“Ay de mi! Mi madre y mi padre!” wailed the boy. “Alas! My mother and my father!”
During the recital the company had listened intensely; and now at the close there was a sudden outburst of ejaculations. Some of the men—Baptiste Tabeau, Alexander Godey, Jacob, Sergeant Zindel, and others—were determined to start at once, to the scene of the attack. The lieutenant restrained them.
“Wait,” he cautioned. “I cannot divide the force, boys. We have the camp to look after, to-night. The savages may be coming down the trail. To-morrow we will know better what to do.”
“It’d be dark ’fore we got to the place whar the hosses war left,” reminded Kit, agreeing with the lieutenant. “Injuns’ll travel fast, for a ways, after they take the herd, till they think they airn’t being pursued; then they’ll stop for a feast. We’ll catch ’em jest as soon if we start to-morrow, when they’ve slackened up.”

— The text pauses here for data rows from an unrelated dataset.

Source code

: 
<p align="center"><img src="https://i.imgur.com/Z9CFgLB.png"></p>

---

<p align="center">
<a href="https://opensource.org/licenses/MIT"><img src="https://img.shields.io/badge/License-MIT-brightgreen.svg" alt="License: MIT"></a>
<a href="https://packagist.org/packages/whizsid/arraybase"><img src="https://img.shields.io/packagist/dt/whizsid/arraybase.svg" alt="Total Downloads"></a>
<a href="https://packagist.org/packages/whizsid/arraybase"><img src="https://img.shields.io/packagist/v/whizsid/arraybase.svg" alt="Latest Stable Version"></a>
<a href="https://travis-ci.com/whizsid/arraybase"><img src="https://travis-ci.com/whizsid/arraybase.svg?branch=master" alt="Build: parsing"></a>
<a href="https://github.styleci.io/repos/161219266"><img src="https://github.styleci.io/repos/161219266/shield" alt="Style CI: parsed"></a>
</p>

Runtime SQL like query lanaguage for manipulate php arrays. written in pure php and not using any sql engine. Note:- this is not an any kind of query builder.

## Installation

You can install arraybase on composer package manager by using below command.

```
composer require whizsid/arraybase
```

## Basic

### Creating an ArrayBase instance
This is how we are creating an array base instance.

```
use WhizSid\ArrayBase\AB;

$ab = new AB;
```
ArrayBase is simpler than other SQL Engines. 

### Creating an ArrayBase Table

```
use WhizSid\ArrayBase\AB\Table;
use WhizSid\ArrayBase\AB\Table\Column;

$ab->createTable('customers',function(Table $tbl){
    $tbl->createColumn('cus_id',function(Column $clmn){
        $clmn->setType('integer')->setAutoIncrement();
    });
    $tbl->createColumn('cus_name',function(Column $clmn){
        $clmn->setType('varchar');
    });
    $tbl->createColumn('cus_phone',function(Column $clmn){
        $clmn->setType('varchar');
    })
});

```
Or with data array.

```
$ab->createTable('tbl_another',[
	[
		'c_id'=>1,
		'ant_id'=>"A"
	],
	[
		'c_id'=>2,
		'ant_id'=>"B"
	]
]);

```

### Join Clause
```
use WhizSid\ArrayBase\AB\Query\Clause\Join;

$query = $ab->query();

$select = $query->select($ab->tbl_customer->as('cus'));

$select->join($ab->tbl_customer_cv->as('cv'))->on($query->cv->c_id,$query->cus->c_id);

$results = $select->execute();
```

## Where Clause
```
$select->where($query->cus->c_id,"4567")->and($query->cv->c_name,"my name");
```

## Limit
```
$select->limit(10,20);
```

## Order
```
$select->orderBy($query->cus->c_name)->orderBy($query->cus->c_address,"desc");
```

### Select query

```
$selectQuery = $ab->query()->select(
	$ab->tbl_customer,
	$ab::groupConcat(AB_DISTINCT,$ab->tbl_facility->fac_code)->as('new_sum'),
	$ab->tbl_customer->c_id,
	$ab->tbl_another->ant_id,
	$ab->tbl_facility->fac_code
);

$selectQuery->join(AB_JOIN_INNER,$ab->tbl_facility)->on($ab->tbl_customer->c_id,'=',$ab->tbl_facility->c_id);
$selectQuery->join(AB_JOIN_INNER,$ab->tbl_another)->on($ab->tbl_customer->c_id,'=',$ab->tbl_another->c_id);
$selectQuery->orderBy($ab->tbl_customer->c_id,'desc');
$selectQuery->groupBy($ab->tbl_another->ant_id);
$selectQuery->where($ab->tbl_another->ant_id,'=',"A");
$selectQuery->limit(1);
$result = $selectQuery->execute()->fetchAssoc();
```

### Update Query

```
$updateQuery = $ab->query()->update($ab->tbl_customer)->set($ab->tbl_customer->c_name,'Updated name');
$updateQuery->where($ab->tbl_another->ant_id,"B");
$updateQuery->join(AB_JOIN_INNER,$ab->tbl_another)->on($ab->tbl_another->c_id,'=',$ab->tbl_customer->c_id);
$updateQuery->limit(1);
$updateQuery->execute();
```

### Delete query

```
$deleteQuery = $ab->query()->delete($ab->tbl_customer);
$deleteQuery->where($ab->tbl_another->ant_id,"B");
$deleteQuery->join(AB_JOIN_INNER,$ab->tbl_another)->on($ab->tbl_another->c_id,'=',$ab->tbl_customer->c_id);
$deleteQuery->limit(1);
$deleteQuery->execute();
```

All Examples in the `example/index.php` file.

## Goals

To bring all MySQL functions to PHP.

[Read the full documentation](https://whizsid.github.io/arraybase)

Thomas Fitzpatrick concurred.
The Mexican man’s name was Andrés Fuentes; the boy’s name was Pablo Hernandez. He was about eleven years old, and with his large black eyes, white teeth, smooth brown skin and regular oval features was a handsome little fellow. The twain were told to dismount, and stay. The lieutenant took them into his own mess, and promised them that on the morrow he would do what he could to avenge their wrongs.

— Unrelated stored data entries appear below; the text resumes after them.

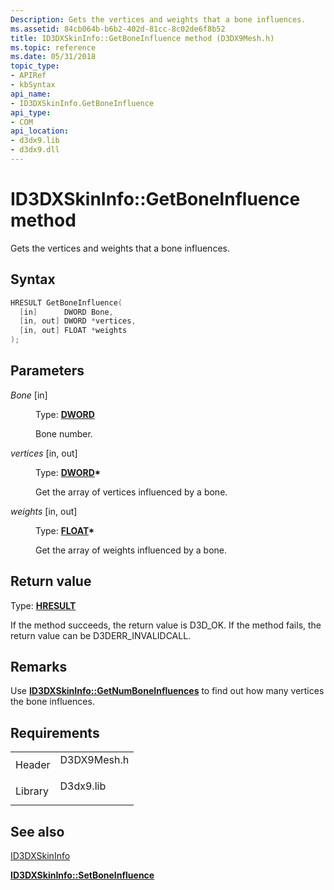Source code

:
 ```yaml
---
Description: Gets the vertices and weights that a bone influences.
ms.assetid: 84cb064b-b6b2-402d-81cc-8c02de6f8b52
title: ID3DXSkinInfo::GetBoneInfluence method (D3DX9Mesh.h)
ms.topic: reference
ms.date: 05/31/2018
topic_type: 
- APIRef
- kbSyntax
api_name: 
- ID3DXSkinInfo.GetBoneInfluence
api_type: 
- COM
api_location: 
- d3dx9.lib
- d3dx9.dll
---
```


# ID3DXSkinInfo::GetBoneInfluence method

Gets the vertices and weights that a bone influences.

## Syntax


```C++
HRESULT GetBoneInfluence(
  [in]      DWORD Bone,
  [in, out] DWORD *vertices,
  [in, out] FLOAT *weights
);
```



## Parameters

<dl> <dt>

*Bone* \[in\]
</dt> <dd>

Type: **[**DWORD**](../winprog/windows-data-types.md)**

Bone number.

</dd> <dt>

*vertices* \[in, out\]
</dt> <dd>

Type: **[**DWORD**](../winprog/windows-data-types.md)\***

Get the array of vertices influenced by a bone.

</dd> <dt>

*weights* \[in, out\]
</dt> <dd>

Type: **[**FLOAT**](../winprog/windows-data-types.md)\***

Get the array of weights influenced by a bone.

</dd> </dl>

## Return value

Type: **[**HRESULT**](https://msdn.microsoft.com/library/Bb401631(v=MSDN.10).aspx)**

If the method succeeds, the return value is D3D\_OK. If the method fails, the return value can be D3DERR\_INVALIDCALL.

## Remarks

Use [**ID3DXSkinInfo::GetNumBoneInfluences**](id3dxskininfo--getnumboneinfluences.md) to find out how many vertices the bone influences.

## Requirements



|                    |                                                                                        |
|--------------------|----------------------------------------------------------------------------------------|
| Header<br/>  | <dl> <dt>D3DX9Mesh.h</dt> </dl> |
| Library<br/> | <dl> <dt>D3dx9.lib</dt> </dl>   |



## See also

<dl> <dt>

[ID3DXSkinInfo](id3dxskininfo.md)
</dt> <dt>

[**ID3DXSkinInfo::SetBoneInfluence**](id3dxskininfo--setboneinfluence.md)
</dt> </dl>

 

 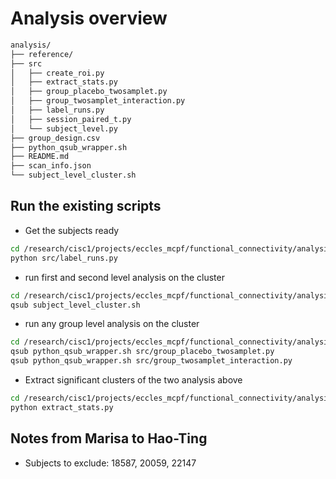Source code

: # Analysis overview

```bash
analysis/
├── reference/
├── src
│   ├── create_roi.py
│   ├── extract_stats.py
│   ├── group_placebo_twosamplet.py
│   ├── group_twosamplet_interaction.py
│   ├── label_runs.py
│   ├── session_paired_t.py
│   └── subject_level.py
├── group_design.csv
├── python_qsub_wrapper.sh
├── README.md
├── scan_info.json
└── subject_level_cluster.sh
```

## Run the existing scripts

- Get the subjects ready

```bash
cd /research/cisc1/projects/eccles_mcpf/functional_connectivity/analysis
python src/label_runs.py
```

- run first and second level analysis on the cluster

```bash
cd /research/cisc1/projects/eccles_mcpf/functional_connectivity/analysis
qsub subject_level_cluster.sh
```

- run any group level analysis on the cluster

```bash
cd /research/cisc1/projects/eccles_mcpf/functional_connectivity/analysis
qsub python_qsub_wrapper.sh src/group_placebo_twosamplet.py
qsub python_qsub_wrapper.sh src/group_twosamplet_interaction.py
```

- Extract significant clusters of the two analysis above

```bash
cd /research/cisc1/projects/eccles_mcpf/functional_connectivity/analysis
python extract_stats.py
```

## Notes from Marisa to Hao-Ting

- Subjects to exclude: 18587, 20059, 22147

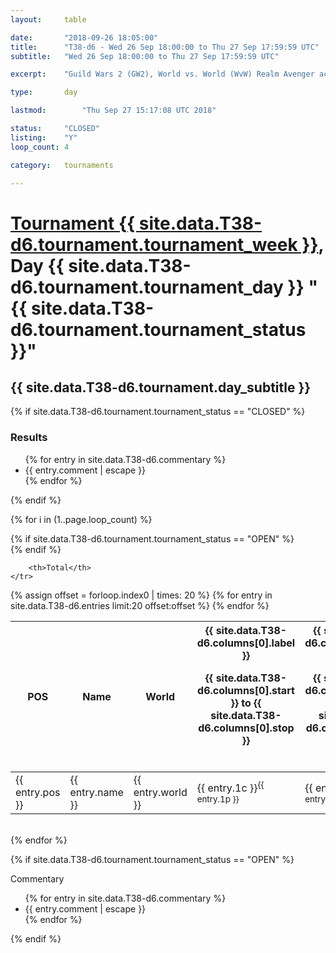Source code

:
 ```yaml
---
layout: 	table

date: 		"2018-09-26 18:05:00"
title: 		"T38-d6 - Wed 26 Sep 18:00:00 to Thu 27 Sep 17:59:59 UTC"
subtitle: 	"Wed 26 Sep 18:00:00 to Thu 27 Sep 17:59:59 UTC"

excerpt:    "Guild Wars 2 (GW2), World vs. World (WvW) Realm Avenger achivement Tournament. \"Every Kill Counts\""

type:       day

lastmod: 		"Thu Sep 27 15:17:08 UTC 2018"

status:     "CLOSED"
listing:    "Y"
loop_count: 4

category: 	tournaments

---
```

<div class="table_header">
    <h1><a href="{{ site.data.T38-d6.tournament.week_url }}">Tournament {{ site.data.T38-d6.tournament.tournament_week }}</a>, Day {{ site.data.T38-d6.tournament.tournament_day }} "{{ site.data.T38-d6.tournament.tournament_status }}"</h1>
    <h2>{{ site.data.T38-d6.tournament.day_subtitle }}</h2> 
</div>

{% if site.data.T38-d6.tournament.tournament_status == "CLOSED" %} 
<div class="commentary">
  <h3>Results</h3>
  <ul>
    {% for entry in site.data.T38-d6.commentary %}
    <li class="commentary_list">{{ entry.comment | escape }}</li>
    {% endfor %}
  </ul>
</div>
{% endif %}


{% for i in (1..page.loop_count) %}

{% if site.data.T38-d6.tournament.tournament_status == "OPEN" %} 
<br>
{% endif %}

<table class="day_table">
  <colgroup>
    <col style="width:18px">
    <col style="width:55px">
    <col style="width:55px">
    <col style="width:12px">
    <col style="width:12px">
    <col style="width:12px">
    <col style="width:12px">
    <col style="width:12px">
    <col style="width:12px">
    <col style="width:12px">
    <col style="width:12px">
    <col style="width:12px">
    <col style="width:12px">
    <col style="width:12px">
    <col style="width:12px">
    <col style="width:12px">
    <col style="width:12px">
    <col style="width:12px">
    <col style="width:12px">
    <col style="width:12px">
    <col style="width:12px">
    <col style="width:12px">
    <col style="width:12px">
    <col style="width:12px">
    <col style="width:12px">
    <col style="width:12px">
    <col style="width:12px">
    <col style="width:18px">
  </colgroup>  
  <thead>
    <tr>
        <th>POS</th>
        <th class="AlignLeft">Name</th>
        <th class="AlignLeft">World</th>

<th><div class="label">{{ site.data.T38-d6.columns[0].label }}<p class="onhover">{{ site.data.T38-d6.columns[0].start }} to {{ site.data.T38-d6.columns[0].stop }}</p></div>​</th>
<th><div class="label">{{ site.data.T38-d6.columns[1].label }}<p class="onhover">{{ site.data.T38-d6.columns[1].start }} to {{ site.data.T38-d6.columns[1].stop }}</p></div>​</th>
<th><div class="label">{{ site.data.T38-d6.columns[2].label }}<p class="onhover">{{ site.data.T38-d6.columns[2].start }} to {{ site.data.T38-d6.columns[2].stop }}</p></div>​</th>
<th><div class="label">{{ site.data.T38-d6.columns[3].label }}<p class="onhover">{{ site.data.T38-d6.columns[3].start }} to {{ site.data.T38-d6.columns[3].stop }}</p></div>​</th>
<th><div class="label">{{ site.data.T38-d6.columns[4].label }}<p class="onhover">{{ site.data.T38-d6.columns[4].start }} to {{ site.data.T38-d6.columns[4].stop }}</p></div>​</th>
<th><div class="label">{{ site.data.T38-d6.columns[5].label }}<p class="onhover">{{ site.data.T38-d6.columns[5].start }} to {{ site.data.T38-d6.columns[5].stop }}</p></div>​</th>
<th><div class="label">{{ site.data.T38-d6.columns[6].label }}<p class="onhover">{{ site.data.T38-d6.columns[6].start }} to {{ site.data.T38-d6.columns[6].stop }}</p></div>​</th>
<th><div class="label">{{ site.data.T38-d6.columns[7].label }}<p class="onhover">{{ site.data.T38-d6.columns[7].start }} to {{ site.data.T38-d6.columns[7].stop }}</p></div>​</th>
<th><div class="label">{{ site.data.T38-d6.columns[8].label }}<p class="onhover">{{ site.data.T38-d6.columns[8].start }} to {{ site.data.T38-d6.columns[8].stop }}</p></div>​</th>
<th><div class="label">{{ site.data.T38-d6.columns[9].label }}<p class="onhover">{{ site.data.T38-d6.columns[9].start }} to {{ site.data.T38-d6.columns[9].stop }}</p></div>​</th>
<th><div class="label">{{ site.data.T38-d6.columns[10].label }}<p class="onhover">{{ site.data.T38-d6.columns[10].start }} to {{ site.data.T38-d6.columns[10].stop }}</p></div>​</th>

<th><div class="label">{{ site.data.T38-d6.columns[11].label }}<p class="onhover">{{ site.data.T38-d6.columns[11].start }} to {{ site.data.T38-d6.columns[11].stop }}</p></div>​</th>
<th><div class="label">{{ site.data.T38-d6.columns[12].label }}<p class="onhover">{{ site.data.T38-d6.columns[12].start }} to {{ site.data.T38-d6.columns[12].stop }}</p></div>​</th>
<th><div class="label">{{ site.data.T38-d6.columns[13].label }}<p class="onhover">{{ site.data.T38-d6.columns[13].start }} to {{ site.data.T38-d6.columns[13].stop }}</p></div>​</th>
<th><div class="label">{{ site.data.T38-d6.columns[14].label }}<p class="onhover">{{ site.data.T38-d6.columns[14].start }} to {{ site.data.T38-d6.columns[14].stop }}</p></div>​</th>
<th><div class="label">{{ site.data.T38-d6.columns[15].label }}<p class="onhover">{{ site.data.T38-d6.columns[15].start }} to {{ site.data.T38-d6.columns[15].stop }}</p></div>​</th>
<th><div class="label">{{ site.data.T38-d6.columns[16].label }}<p class="onhover">{{ site.data.T38-d6.columns[16].start }} to {{ site.data.T38-d6.columns[16].stop }}</p></div>​</th>
<th><div class="label">{{ site.data.T38-d6.columns[17].label }}<p class="onhover">{{ site.data.T38-d6.columns[17].start }} to {{ site.data.T38-d6.columns[17].stop }}</p></div>​</th>
<th><div class="label">{{ site.data.T38-d6.columns[18].label }}<p class="onhover">{{ site.data.T38-d6.columns[18].start }} to {{ site.data.T38-d6.columns[18].stop }}</p></div>​</th>
<th><div class="label">{{ site.data.T38-d6.columns[19].label }}<p class="onhover">{{ site.data.T38-d6.columns[19].start }} to {{ site.data.T38-d6.columns[19].stop }}</p></div>​</th>
<th><div class="label">{{ site.data.T38-d6.columns[20].label }}<p class="onhover">{{ site.data.T38-d6.columns[20].start }} to {{ site.data.T38-d6.columns[20].stop }}</p></div>​</th>

<th><div class="label">{{ site.data.T38-d6.columns[21].label }}<p class="onhover">{{ site.data.T38-d6.columns[21].start }} to {{ site.data.T38-d6.columns[21].stop }}</p></div>​</th>
<th><div class="label">{{ site.data.T38-d6.columns[22].label }}<p class="onhover">{{ site.data.T38-d6.columns[22].start }} to {{ site.data.T38-d6.columns[22].stop }}</p></div>​</th>
<th><div class="label">{{ site.data.T38-d6.columns[23].label }}<p class="onhover">{{ site.data.T38-d6.columns[23].start }} to {{ site.data.T38-d6.columns[23].stop }}</p></div>​</th>

        <th>Total</th>
    </tr>
  </thead>
  {% assign offset = forloop.index0 | times: 20 %}
<tbody>
{% for entry in site.data.T38-d6.entries limit:20 offset:offset %}
  <tr>
    <td class="pl{{ entry.pos }}">{{ entry.pos }}</td>
    <td class="AlignLeft">{{ entry.name }}</td>
    <td class="AlignLeft">{{ entry.world }}</td>
    <td class="pl{{ entry.1p }}">{{ entry.1c }}<sup>{{ entry.1p }}</sup></td>
    <td class="pl{{ entry.2p }}">{{ entry.2c }}<sup>{{ entry.2p }}</sup></td>
    <td class="pl{{ entry.3p }}">{{ entry.3c }}<sup>{{ entry.3p }}</sup></td>
    <td class="pl{{ entry.4p }}">{{ entry.4c }}<sup>{{ entry.4p }}</sup></td>
    <td class="pl{{ entry.5p }}">{{ entry.5c }}<sup>{{ entry.5p }}</sup></td>
    <td class="pl{{ entry.6p }}">{{ entry.6c }}<sup>{{ entry.6p }}</sup></td>
    <td class="pl{{ entry.7p }}">{{ entry.7c }}<sup>{{ entry.7p }}</sup></td>
    <td class="pl{{ entry.8p }}">{{ entry.8c }}<sup>{{ entry.8p }}</sup></td>
    <td class="pl{{ entry.9p }}">{{ entry.9c }}<sup>{{ entry.9p }}</sup></td>
    <td class="pl{{ entry.10p }}">{{ entry.10c }}<sup>{{ entry.10p }}</sup></td>
    <td class="pl{{ entry.11p }}">{{ entry.11c }}<sup>{{ entry.11p }}</sup></td>
    <td class="pl{{ entry.12p }}">{{ entry.12c }}<sup>{{ entry.12p }}</sup></td>
    <td class="pl{{ entry.13p }}">{{ entry.13c }}<sup>{{ entry.13p }}</sup></td>
    <td class="pl{{ entry.14p }}">{{ entry.14c }}<sup>{{ entry.14p }}</sup></td>
    <td class="pl{{ entry.15p }}">{{ entry.15c }}<sup>{{ entry.15p }}</sup></td>
    <td class="pl{{ entry.16p }}">{{ entry.16c }}<sup>{{ entry.16p }}</sup></td>
    <td class="pl{{ entry.17p }}">{{ entry.17c }}<sup>{{ entry.17p }}</sup></td>
    <td class="pl{{ entry.18p }}">{{ entry.18c }}<sup>{{ entry.18p }}</sup></td>
    <td class="pl{{ entry.19p }}">{{ entry.19c }}<sup>{{ entry.19p }}</sup></td>
    <td class="pl{{ entry.20p }}">{{ entry.20c }}<sup>{{ entry.20p }}</sup></td>
    <td class="pl{{ entry.21p }}">{{ entry.21c }}<sup>{{ entry.21p }}</sup></td>
    <td class="pl{{ entry.22p }}">{{ entry.22c }}<sup>{{ entry.22p }}</sup></td>
    <td class="pl{{ entry.23p }}">{{ entry.23c }}<sup>{{ entry.23p }}</sup></td>
    <td class="pl{{ entry.24p }}">{{ entry.24c }}<sup>{{ entry.24p }}</sup></td>
    <td>{{ entry.total }}</td>
  </tr>
{% endfor %}  
</tbody>
</table>
<div class="leaderboard"></div>
<br />
{% endfor %}

{% if site.data.T38-d6.tournament.tournament_status == "OPEN" %} 
<div class="commentary">
  <span class="commentary_title">Commentary</span>
  <ul>
    {% for entry in site.data.T38-d6.commentary %}
    <li class="commentary_list">{{ entry.comment | escape }}</li>
    {% endfor %}
  </ul>
</div>
{% endif %}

Early in the morning the camp was moving, setting course north to enter the main trail, only a few miles distant. Here were many blackish, rocky, bare ridges, with gullies of gravel and sand between. The gullies formed in the spring the beds of streams; and in places wolves had been smart enough to dig little wells, until two feet down they reached the water which they had smelled!
After twenty miles, Andrés Fuentes pointed ahead.
“The Agua de Tomaso—the Thomas Spring, señors. But I see no horses.”
Pablo began to cry, as his memories revived.